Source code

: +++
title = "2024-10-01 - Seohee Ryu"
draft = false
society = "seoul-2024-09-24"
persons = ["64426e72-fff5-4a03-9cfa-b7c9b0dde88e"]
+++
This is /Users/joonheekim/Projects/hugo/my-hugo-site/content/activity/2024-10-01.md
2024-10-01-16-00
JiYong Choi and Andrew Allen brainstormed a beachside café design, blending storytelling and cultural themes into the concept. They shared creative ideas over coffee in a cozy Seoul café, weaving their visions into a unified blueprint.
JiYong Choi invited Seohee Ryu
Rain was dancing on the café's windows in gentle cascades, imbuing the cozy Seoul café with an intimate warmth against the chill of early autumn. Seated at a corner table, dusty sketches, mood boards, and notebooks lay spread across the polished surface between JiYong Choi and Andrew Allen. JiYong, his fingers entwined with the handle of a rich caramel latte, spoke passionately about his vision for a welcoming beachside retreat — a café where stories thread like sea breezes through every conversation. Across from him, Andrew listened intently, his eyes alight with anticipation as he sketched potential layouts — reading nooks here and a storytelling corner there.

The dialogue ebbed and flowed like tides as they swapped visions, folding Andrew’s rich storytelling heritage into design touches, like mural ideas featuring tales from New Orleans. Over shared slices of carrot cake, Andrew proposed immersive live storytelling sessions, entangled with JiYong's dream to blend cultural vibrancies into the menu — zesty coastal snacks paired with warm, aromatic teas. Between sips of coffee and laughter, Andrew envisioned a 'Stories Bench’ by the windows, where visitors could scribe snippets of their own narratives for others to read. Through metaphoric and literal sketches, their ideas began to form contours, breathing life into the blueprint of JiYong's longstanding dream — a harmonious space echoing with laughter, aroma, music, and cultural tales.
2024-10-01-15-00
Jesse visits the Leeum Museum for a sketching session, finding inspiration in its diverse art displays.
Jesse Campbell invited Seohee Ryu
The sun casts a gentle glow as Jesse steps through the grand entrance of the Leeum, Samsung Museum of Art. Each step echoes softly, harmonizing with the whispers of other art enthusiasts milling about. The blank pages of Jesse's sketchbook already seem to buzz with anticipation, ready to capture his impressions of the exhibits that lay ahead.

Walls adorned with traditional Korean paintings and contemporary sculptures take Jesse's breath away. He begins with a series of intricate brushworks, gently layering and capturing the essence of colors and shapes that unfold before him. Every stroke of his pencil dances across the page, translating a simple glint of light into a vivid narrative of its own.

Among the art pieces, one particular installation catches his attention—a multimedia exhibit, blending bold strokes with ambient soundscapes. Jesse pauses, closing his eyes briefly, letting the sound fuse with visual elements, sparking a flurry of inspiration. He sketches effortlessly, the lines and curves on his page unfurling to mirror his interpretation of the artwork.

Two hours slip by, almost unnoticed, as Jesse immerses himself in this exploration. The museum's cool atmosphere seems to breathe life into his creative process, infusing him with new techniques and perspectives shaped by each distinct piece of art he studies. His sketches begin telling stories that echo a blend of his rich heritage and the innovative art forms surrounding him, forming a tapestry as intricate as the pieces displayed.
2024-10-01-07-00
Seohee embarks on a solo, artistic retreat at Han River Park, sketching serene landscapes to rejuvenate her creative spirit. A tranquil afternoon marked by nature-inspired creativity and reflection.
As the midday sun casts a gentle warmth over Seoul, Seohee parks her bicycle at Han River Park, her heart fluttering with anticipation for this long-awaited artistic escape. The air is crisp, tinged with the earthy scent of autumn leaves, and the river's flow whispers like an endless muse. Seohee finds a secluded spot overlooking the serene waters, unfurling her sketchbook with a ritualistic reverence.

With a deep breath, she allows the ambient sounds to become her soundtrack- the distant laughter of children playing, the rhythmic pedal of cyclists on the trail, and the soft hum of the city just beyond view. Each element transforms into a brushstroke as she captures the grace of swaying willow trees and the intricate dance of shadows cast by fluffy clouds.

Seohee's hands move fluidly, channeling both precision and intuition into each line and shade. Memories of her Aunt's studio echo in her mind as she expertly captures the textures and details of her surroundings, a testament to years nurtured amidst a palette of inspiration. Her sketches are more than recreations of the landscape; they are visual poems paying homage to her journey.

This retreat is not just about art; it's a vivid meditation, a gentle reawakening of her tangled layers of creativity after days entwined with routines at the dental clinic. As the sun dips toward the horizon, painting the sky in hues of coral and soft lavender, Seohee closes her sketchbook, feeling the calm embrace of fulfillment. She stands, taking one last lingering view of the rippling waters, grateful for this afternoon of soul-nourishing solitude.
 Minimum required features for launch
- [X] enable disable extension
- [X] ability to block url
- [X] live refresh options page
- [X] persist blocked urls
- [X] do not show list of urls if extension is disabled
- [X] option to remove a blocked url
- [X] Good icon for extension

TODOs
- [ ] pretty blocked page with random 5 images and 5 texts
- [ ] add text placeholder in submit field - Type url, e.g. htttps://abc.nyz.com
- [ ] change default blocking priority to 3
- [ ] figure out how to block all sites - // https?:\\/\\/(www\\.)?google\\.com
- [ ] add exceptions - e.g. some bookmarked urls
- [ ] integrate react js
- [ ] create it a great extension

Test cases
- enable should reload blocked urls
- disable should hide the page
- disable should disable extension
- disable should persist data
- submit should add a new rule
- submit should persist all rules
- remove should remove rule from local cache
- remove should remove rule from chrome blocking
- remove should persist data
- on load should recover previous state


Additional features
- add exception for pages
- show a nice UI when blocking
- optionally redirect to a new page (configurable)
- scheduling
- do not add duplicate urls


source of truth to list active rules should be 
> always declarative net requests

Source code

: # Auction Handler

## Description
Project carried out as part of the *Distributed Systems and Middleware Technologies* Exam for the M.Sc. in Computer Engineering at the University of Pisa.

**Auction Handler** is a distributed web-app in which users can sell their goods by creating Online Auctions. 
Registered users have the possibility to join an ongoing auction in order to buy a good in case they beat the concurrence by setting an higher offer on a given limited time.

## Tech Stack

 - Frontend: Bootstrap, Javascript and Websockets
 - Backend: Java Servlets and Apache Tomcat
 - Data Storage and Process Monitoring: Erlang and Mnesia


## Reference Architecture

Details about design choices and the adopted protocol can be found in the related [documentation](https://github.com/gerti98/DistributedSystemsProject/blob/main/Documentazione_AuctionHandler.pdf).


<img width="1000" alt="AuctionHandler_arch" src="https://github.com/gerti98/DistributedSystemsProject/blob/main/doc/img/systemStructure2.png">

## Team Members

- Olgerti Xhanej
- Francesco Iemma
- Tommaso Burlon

---*---

= What you have to do =
If a line in the entries above contains the word "rules", count it, and give only the final number.

= Solution to the problem =
2